Take the lines below beginning at the line that has "2. Add the chicken" and stopping after the line that has "4. Simmer for", and print them exactly as they are, with no other lines.

* PROVIDED DATA
---*---

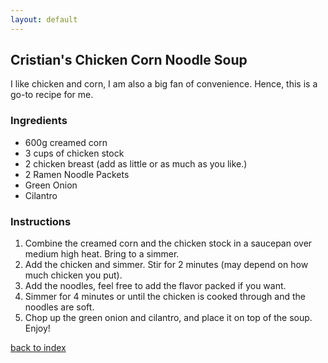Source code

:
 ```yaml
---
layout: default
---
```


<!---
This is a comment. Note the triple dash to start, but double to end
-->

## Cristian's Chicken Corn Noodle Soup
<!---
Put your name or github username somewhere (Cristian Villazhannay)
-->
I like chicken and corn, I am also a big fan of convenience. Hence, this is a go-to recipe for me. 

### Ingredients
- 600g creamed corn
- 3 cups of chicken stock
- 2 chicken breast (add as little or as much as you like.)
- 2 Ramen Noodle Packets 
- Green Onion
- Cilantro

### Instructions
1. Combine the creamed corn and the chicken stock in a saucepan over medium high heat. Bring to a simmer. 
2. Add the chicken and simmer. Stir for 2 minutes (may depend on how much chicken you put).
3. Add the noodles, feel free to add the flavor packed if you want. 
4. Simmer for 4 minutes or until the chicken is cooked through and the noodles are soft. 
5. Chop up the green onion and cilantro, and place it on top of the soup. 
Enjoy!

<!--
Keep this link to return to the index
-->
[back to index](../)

---*---

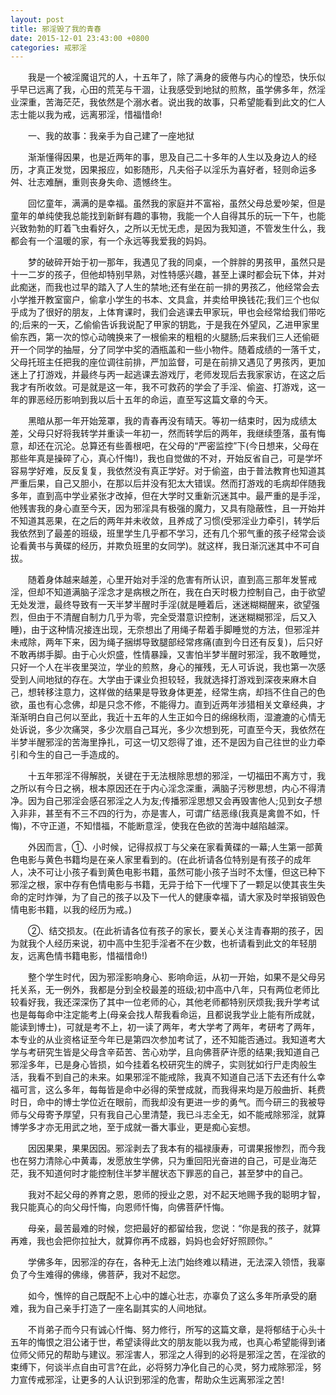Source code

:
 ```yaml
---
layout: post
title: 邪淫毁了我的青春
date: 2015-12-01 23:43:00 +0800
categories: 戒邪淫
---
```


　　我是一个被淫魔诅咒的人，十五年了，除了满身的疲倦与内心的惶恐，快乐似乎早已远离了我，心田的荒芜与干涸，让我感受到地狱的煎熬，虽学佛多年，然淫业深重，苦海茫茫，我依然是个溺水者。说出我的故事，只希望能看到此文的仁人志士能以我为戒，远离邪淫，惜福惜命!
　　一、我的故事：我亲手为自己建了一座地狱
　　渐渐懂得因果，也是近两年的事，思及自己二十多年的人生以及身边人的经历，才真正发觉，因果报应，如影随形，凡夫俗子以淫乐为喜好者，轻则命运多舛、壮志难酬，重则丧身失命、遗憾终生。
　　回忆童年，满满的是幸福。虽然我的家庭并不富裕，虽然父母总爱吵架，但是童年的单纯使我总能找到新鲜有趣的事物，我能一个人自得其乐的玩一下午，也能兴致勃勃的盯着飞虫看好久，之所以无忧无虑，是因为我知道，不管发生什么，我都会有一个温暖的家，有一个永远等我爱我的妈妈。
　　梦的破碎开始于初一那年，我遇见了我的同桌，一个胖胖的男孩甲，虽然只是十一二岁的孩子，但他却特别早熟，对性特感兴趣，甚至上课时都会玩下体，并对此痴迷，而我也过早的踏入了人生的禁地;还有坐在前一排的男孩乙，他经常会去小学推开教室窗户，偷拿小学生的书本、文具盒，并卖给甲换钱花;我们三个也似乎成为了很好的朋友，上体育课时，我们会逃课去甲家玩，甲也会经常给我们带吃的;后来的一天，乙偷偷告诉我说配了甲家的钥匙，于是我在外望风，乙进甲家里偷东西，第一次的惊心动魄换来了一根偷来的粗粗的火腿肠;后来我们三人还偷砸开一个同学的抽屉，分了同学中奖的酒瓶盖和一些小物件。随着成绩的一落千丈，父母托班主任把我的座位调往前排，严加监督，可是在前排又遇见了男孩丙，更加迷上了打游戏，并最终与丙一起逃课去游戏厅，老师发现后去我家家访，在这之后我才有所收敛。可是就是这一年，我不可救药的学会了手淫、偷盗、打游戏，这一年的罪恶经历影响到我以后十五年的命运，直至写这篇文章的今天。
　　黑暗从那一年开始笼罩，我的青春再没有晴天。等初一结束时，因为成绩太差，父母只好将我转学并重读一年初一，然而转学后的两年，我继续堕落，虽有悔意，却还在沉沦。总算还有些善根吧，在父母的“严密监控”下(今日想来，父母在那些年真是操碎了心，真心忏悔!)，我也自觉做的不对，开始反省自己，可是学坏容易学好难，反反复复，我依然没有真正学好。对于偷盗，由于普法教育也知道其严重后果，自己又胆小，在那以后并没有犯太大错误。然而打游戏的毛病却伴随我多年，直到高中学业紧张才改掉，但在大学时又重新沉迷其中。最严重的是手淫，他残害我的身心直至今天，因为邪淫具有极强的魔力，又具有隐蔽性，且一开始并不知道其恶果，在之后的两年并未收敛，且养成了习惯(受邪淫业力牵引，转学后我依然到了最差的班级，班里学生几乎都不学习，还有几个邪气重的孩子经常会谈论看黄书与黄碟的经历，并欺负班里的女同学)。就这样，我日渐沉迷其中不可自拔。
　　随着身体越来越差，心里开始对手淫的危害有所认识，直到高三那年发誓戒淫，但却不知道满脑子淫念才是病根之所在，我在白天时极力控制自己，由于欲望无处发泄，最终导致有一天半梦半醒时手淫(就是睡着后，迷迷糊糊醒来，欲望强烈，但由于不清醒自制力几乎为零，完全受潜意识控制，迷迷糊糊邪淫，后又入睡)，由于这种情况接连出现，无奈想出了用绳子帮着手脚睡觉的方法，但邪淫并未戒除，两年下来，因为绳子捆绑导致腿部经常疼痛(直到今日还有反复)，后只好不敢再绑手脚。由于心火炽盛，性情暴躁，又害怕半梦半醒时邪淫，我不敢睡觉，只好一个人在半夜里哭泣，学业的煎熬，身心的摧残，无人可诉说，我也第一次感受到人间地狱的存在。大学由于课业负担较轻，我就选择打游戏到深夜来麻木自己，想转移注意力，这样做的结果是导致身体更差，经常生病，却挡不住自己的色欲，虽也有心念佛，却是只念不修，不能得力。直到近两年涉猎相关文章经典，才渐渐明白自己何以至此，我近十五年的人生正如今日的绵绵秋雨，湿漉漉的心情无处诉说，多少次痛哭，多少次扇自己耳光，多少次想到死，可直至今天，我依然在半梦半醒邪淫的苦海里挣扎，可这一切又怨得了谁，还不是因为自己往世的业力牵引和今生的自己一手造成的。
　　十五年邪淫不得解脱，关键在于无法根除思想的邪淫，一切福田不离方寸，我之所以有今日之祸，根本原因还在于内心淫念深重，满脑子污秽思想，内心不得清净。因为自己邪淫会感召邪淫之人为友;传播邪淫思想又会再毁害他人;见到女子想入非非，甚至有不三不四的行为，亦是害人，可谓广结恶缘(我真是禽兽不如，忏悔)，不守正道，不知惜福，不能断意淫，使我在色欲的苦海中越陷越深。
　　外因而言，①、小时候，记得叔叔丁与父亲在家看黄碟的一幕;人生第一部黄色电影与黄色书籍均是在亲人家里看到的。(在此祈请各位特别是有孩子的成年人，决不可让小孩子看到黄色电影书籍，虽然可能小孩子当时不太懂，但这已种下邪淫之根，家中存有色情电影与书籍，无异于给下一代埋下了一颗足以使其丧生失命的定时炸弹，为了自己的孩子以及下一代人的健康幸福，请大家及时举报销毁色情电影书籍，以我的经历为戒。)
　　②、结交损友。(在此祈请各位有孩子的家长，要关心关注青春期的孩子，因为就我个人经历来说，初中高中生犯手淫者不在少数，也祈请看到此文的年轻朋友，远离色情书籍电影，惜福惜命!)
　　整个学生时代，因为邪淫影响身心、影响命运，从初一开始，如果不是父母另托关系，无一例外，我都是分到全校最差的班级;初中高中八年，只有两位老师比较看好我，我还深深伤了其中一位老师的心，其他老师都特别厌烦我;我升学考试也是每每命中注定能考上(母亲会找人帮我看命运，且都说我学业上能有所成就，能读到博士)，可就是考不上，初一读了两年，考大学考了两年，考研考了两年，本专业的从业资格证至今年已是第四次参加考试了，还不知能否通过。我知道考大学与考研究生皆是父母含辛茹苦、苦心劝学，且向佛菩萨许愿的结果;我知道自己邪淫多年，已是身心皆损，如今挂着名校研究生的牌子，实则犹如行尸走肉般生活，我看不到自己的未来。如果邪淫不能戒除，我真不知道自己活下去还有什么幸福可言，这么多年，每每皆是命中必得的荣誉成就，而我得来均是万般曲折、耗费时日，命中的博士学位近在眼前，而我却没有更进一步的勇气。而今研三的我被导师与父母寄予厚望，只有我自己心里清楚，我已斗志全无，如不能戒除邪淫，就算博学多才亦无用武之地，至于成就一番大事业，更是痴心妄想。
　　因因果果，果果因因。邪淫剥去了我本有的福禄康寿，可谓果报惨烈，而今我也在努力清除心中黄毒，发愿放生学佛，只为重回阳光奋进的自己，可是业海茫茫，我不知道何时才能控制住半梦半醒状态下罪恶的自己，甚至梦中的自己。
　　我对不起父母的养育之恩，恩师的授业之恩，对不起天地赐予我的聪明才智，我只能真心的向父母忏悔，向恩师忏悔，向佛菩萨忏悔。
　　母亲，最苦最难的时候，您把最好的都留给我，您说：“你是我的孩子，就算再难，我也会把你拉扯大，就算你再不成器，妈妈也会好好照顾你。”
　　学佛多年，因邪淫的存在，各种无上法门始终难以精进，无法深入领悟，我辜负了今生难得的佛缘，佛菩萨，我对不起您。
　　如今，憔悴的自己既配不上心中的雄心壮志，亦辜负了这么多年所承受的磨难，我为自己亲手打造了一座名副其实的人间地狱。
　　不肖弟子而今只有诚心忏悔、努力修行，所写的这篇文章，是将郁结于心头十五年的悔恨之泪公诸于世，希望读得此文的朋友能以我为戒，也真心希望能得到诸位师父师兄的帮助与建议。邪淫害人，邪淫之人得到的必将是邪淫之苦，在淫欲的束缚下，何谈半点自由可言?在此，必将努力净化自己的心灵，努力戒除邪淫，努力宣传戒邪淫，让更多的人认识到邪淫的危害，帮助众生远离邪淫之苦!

---*---

* RESULT OF THE EXERCISE
2. Add the chicken and simmer. Stir for 2 minutes (may depend on how much chicken you put).
3. Add the noodles, feel free to add the flavor packed if you want. 
4. Simmer for 4 minutes or until the chicken is cooked through and the noodles are soft. 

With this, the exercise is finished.